Provided data -
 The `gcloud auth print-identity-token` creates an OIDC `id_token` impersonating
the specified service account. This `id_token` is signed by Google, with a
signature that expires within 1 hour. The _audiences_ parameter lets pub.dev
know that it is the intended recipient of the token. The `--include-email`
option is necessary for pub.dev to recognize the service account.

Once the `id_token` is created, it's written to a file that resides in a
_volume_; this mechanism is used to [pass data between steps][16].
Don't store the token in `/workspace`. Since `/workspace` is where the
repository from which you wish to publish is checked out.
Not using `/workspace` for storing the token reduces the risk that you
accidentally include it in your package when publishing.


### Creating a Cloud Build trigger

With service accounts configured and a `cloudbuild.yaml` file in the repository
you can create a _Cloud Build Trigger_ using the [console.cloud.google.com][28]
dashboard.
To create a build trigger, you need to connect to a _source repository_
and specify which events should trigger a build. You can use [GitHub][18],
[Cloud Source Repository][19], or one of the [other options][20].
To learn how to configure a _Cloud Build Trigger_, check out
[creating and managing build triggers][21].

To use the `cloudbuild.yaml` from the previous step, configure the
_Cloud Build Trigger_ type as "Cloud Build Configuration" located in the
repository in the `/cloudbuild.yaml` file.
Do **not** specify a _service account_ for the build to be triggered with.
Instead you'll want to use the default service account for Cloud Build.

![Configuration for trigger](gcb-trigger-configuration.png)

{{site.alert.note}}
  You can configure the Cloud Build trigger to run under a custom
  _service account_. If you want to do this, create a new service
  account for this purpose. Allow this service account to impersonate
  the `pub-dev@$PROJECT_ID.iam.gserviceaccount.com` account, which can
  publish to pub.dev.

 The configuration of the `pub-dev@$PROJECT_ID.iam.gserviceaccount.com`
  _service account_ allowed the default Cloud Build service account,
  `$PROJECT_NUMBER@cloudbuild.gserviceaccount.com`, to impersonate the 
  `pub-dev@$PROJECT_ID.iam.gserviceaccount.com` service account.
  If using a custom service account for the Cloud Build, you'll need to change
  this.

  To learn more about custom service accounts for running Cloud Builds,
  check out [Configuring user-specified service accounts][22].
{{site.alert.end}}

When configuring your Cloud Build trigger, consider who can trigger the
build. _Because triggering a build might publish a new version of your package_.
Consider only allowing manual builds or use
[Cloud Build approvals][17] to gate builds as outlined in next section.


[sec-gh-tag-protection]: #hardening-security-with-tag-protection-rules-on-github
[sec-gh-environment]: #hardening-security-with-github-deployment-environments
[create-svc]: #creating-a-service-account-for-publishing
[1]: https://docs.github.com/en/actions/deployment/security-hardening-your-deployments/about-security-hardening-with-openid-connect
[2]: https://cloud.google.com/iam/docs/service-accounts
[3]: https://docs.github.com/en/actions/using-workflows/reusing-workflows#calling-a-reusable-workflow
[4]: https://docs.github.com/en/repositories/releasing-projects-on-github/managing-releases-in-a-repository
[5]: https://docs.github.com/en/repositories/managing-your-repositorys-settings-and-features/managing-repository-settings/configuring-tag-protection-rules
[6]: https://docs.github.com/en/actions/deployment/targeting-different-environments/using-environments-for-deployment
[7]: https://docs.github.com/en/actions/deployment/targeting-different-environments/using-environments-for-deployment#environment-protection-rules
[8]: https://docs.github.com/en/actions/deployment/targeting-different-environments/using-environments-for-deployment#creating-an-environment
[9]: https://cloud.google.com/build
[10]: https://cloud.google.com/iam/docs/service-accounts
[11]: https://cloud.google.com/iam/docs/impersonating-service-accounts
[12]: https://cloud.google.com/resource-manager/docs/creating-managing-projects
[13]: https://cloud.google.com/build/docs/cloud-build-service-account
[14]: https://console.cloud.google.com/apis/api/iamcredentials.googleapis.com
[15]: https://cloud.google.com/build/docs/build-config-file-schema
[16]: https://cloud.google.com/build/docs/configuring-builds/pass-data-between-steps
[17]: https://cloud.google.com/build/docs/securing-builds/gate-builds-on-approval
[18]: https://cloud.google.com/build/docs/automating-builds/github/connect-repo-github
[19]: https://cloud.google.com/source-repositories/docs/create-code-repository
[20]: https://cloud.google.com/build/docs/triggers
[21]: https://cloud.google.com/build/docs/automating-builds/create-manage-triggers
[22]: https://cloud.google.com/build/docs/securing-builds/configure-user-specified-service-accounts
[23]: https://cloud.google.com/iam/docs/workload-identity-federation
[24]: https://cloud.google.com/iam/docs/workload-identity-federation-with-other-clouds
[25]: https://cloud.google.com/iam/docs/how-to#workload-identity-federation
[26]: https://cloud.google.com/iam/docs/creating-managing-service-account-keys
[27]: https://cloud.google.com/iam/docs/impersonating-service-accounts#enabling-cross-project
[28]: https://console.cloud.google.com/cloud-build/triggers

Work order - Read the data above and pull out each line that holds the string "which".

Reply -
repository from which you wish to publish is checked out.
and specify which events should trigger a build. You can use [GitHub][18],
  the `pub-dev@$PROJECT_ID.iam.gserviceaccount.com` account, which can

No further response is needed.